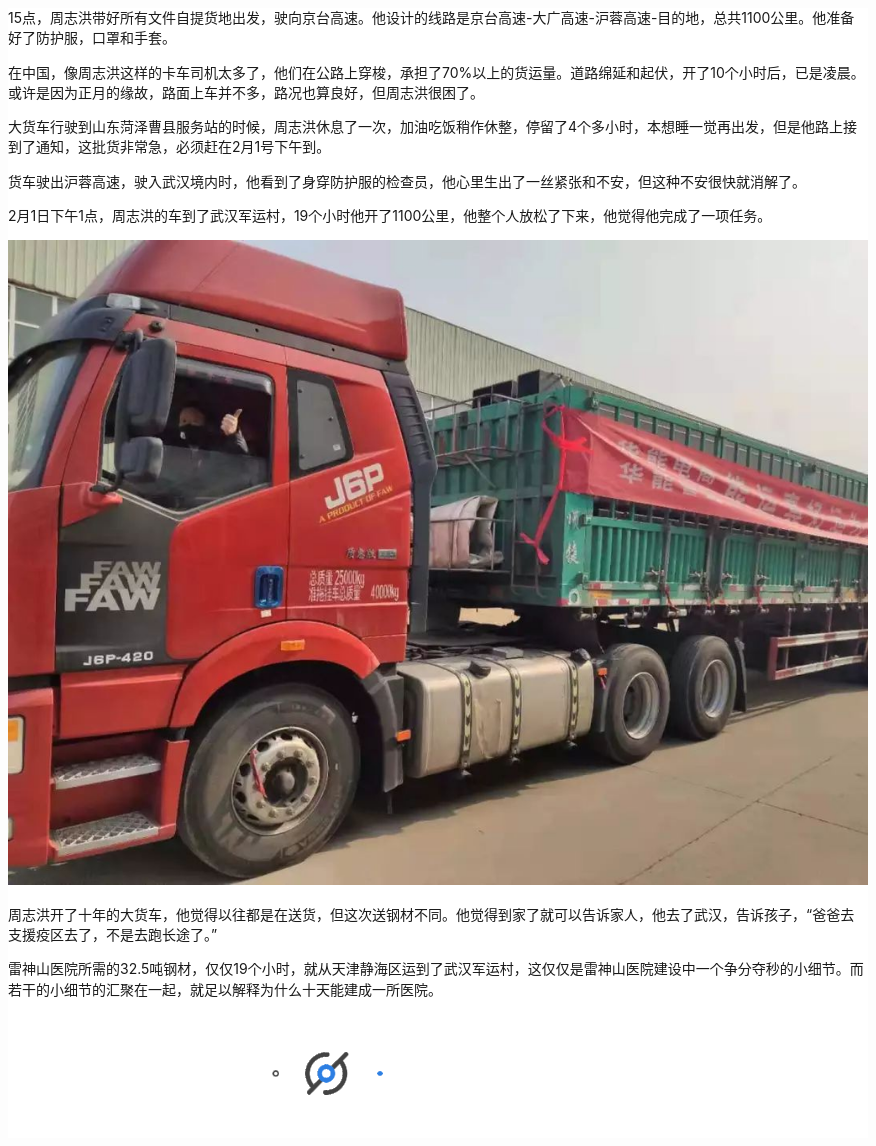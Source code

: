 15点，周志洪带好所有文件自提货地出发，驶向京台高速。他设计的线路是京台高速-大广高速-沪蓉高速-目的地，总共1100公里。他准备好了防护服，口罩和手套。

在中国，像周志洪这样的卡车司机太多了，他们在公路上穿梭，承担了70%以上的货运量。道路绵延和起伏，开了10个小时后，已是凌晨。或许是因为正月的缘故，路面上车并不多，路况也算良好，但周志洪很困了。

大货车行驶到山东菏泽曹县服务站的时候，周志洪休息了一次，加油吃饭稍作休整，停留了4个多小时，本想睡一觉再出发，但是他路上接到了通知，这批货非常急，必须赶在2月1号下午到。

货车驶出沪蓉高速，驶入武汉境内时，他看到了身穿防护服的检查员，他心里生出了一丝紧张和不安，但这种不安很快就消解了。

2月1日下午1点，周志洪的车到了武汉军运村，19个小时他开了1100公里，他整个人放松了下来，他觉得他完成了一项任务。

![](/images/post/a5ab2691606e8dd9ac0e722a00e639e1.jpg)

周志洪开了十年的大货车，他觉得以往都是在送货，但这次送钢材不同。他觉得到家了就可以告诉家人，他去了武汉，告诉孩子，“爸爸去支援疫区去了，不是去跑长途了。”

雷神山医院所需的32.5吨钢材，仅仅19个小时，就从天津静海区运到了武汉军运村，这仅仅是雷神山医院建设中一个争分夺秒的小细节。而若干的小细节的汇聚在一起，就足以解释为什么十天能建成一所医院。

![](/images/post/226ed07bda4960d32a169a52a9f79141.jpg)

══════════════════════════════

→ **Your objective**
Your answer is a single number: how many lines in the listing above hold "post"?

→ **Result for this task**
2